COMMENTARY

A Win for Women With Symptomatic Uterine Fibroids

Andrew M. Kaunitz, MD

Disclosures

December 14, 2022

This transcript has been edited for clarity.

Uterine leiomyomas or fibroids represent the most common indication for hysterectomy in US women, with the burden of this disease disproportionately born by Black women.

Gonadotropin-releasing hormone (GnRH) antagonists comprise a new class of orally active medications which bind to GnRH receptors, thereby rapidly and reversibly suppressing ovarian steroid production.

Combined with estradiol-norethindrone add-back therapy, two GnRH antagonists — elagolix and relugolix — are currently US Food and Drug Administration (FDA)–approved for the treatment of heavy menstrual bleeding associated with uterine fibroids for up to 6 months. Full disclosure: I participate on an advisory board for Myovant, manufacturer of relugolix.

Used alone, the profound hypoestrogenism caused by GnRH antagonists results in loss of bone mineral density (BMD). This decline in BMD is attenuated by hormone add-back therapy.

In the December issue of ACOG's Green Journal [Obstetrics & Gynecology], investigators present results of a 52 week trial of relugolix combined with add-back therapy in women with fibroids and heavy menstrual bleeding.

This study found that the profound suppression of heavy bleeding noted in earlier 6-month trials was sustained over 1 year of use, with a mean reduction in menstrual blood loss of 89.9%, with 70% of participants achieving amenorrhea.

With respect to BMD, loss at the spine at 52 weeks was less than 1%. To put that minimal loss of BMD in perspective, lactation, a hypoestrogenic condition, is associated with a 3%-5% loss of BMD, and this loss reverses rapidly after the baby is weaned.

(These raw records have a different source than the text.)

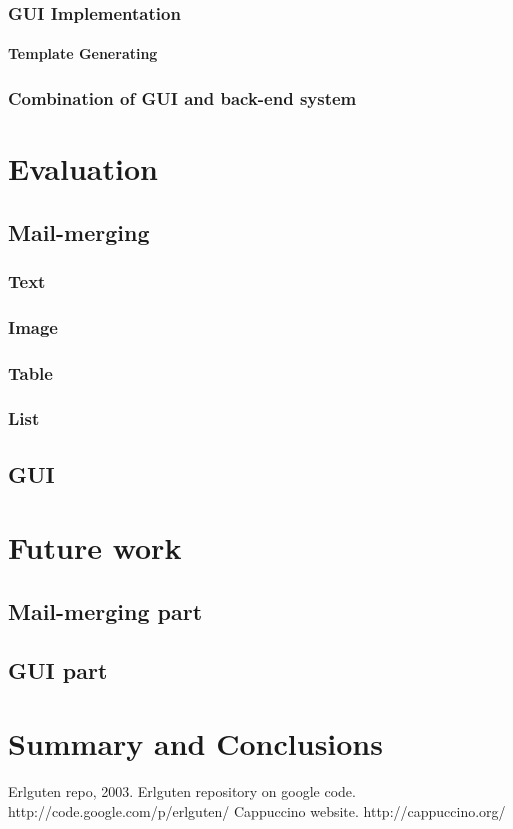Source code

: \documentclass{report}
\begin{document}
\subsection{GUI Implementation}
\subsubsection{Template Generating}
\subsection{Combination of GUI and back-end system}

\chapter{Evaluation}
\section{Mail-merging}
\subsection{Text}
\subsection{Image}
\subsection{Table}
\subsection{List}
\section{GUI}

\chapter{Future work}
\section{Mail-merging part}
\section{GUI part}

\chapter{Summary and Conclusions}

\begin{thebibliography}{9}
Erlguten repo, 2003. Erlguten repository on google code. http://code.google.com/p/erlguten/
 Cappuccino website. http://cappuccino.org/
\end{thebibliography}
\end{document}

GnRH antagonists, already approved as combination agents for the treatment of heavy menstrual bleeding associated with fibroids and for pain associated with endometriosis, have great potential to treat other common gynecologic conditions that are dependent on ovarian steroid production, including uterine adenomyosis and polycystic ovarian syndrome.

It is my hope that these reassuring 52-week data will lead to eventual approval of combined GnRH antagonist therapy for longer periods of time, thereby increasing the clinical utility of these novel and important agents.

I am Andrew Kaunitz. Please take care of yourself and each other.